Evolution of a Molecular Autopsy Program from within a Death Investigation System

Abstract

The molecular autopsy has become an important adjunct to investigation of sudden cardiac deaths in individuals under 40 years of age. Consequently, this evolution in molecular medicine has led to significant changes in the evaluation of sudden cardiac deaths and vascular catastrophe in medicolegal death investigation systems. There is a recognition that increasingly detailed pathological examinations of the heart and vasculature are necessary, which must also be accompanied by retention of deoxyribonucleic acid (DNA) for possible genetic testing and communication that a possible heritable disease may be responsible for the unexpected death. Forensic pathologists are at the forefront of identifying possible cases of heritable disease and unless properly managed, surviving family members may not receive the opportunity for subsequent clinical evaluation or the diagnosis provided may be erroneous, with inappropriate labels placed on families.
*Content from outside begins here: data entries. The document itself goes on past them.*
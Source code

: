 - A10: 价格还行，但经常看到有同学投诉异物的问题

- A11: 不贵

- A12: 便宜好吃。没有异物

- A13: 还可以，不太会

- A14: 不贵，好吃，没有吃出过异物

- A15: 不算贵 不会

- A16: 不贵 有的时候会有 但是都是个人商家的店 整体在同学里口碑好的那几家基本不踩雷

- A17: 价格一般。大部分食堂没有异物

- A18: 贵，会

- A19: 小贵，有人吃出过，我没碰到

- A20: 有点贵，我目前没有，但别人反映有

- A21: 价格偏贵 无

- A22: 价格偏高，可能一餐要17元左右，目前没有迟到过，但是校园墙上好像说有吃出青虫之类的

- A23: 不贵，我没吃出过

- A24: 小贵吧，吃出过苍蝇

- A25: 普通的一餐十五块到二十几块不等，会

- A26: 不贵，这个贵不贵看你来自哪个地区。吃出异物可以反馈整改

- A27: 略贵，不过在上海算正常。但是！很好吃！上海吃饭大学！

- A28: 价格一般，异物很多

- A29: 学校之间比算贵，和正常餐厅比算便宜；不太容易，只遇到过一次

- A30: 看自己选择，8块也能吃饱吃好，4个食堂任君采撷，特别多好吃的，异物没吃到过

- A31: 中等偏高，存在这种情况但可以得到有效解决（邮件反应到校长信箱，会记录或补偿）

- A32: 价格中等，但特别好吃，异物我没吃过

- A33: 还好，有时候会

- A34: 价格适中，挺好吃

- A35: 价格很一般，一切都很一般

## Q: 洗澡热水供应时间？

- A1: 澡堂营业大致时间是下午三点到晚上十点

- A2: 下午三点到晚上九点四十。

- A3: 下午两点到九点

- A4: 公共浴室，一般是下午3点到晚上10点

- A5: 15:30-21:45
More than ever, forensic pathologists must be aware of the spectrum of heritable conditions that may contribute to death. This is necessary not only for natural deaths, but also in areas of classical forensic interest where a death has occurred under criminally suspicious means or following interaction with police involving struggle or restraint. Some genetic conditions are also recognized to cause changes that mimic inflicted trauma. This review outlines many of the issues we have considered in developing a molecular autopsy program and how processes developed at the time of postmortem examinations may be optimized to facilitate evaluation and treatment of surviving family members as well as enhance information provided to the courts.